Inevitably there will be worries that Morrisons and Asda will suffer from this approach, thus undermining their ability to deliver value and quality to their customers. In this respect, department store chain Debenhams is a case in point. The trio of investors who bought Debenhams in 2004 tripled their money in three years by cutting costs, discounting products and greatly increasing debt. With the Debenhams brand taken over earlier in 2021 by online retailer Boohoo and the stores all closed, some would argue it never recovered from its private equity phase.
In the case of Morrisons and Asda, private-equity investors may be tempted to increase “value” by, as the vernacular goes, “stripping out” avoidable costs. This could mean fewer stores and reduced staff, plus potentially changing the quality of products.
Andrew Higginson, the Morrisons chief executive, has anticipated such likely concerns by stressing that Fortress has committed to keeping the headquarters in Bradford, safeguarding company pensions and supporting its commitment to pay all staff at least £10 per hour. Fortress, which also took over Majestic Wine several years ago, added that it had no “material” plans for sale and leasebacks of Morrisons stores.
The trouble is that commitments to maintain things like staff pay and conditions can be dispensed with if market conditions are thought to dictate. Cynics would point out that comparable guarantees were made by American food behemoth Kraft in its takeover of chocolate maker Cadburys in 2010. After a decent interval, and once attentions had shifted elsewhere, numerous commitments were dropped.
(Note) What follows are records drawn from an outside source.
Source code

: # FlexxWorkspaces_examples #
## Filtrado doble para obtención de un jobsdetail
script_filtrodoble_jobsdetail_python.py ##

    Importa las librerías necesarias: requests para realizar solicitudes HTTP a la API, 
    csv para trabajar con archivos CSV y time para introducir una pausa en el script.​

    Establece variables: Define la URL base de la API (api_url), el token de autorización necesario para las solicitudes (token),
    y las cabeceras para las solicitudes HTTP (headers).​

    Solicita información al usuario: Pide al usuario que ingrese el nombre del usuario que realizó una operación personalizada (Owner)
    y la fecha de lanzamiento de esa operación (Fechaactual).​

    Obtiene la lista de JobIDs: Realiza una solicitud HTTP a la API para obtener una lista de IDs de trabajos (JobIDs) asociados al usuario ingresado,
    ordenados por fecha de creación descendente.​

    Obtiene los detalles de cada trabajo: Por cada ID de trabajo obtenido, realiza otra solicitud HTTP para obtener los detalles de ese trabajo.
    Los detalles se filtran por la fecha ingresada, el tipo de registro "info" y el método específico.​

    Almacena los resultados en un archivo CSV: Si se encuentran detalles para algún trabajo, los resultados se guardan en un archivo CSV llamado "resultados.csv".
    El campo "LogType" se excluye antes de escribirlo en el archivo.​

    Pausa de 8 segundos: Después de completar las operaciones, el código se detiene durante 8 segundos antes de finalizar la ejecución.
Time will tell if the same thing happens this time around – whether or not Fortress is the ultimate buyer. It is hard not to fear that staff are under threat, and customers could be facing less choice and increased prices. The risk to local communities is obvious. If the worst comes to pass, we all end up poorer.
On the prospect of anything being done, it is hard to see the government intervening in any takeover by any private equity investor. In the case of the Asda deal, the UK competition regulator did raise concerns that the new owner was also the owner of some Asda petrol stations. It agreed to the deal after the Issa brothers offered to sell some forecourts.
It is worth noting, however, that a proposed 2019 merger between Asda and Sainsbury’s was blocked by the regulator, which stated that: “Following our in-depth investigation, we have found this deal would lead to increased prices, reduced quality and choice of products, or a poorer shopping experience for all of their UK shoppers.”
Since the same concerns could equally be levelled at private equity, it is surely time someone asked why it never is.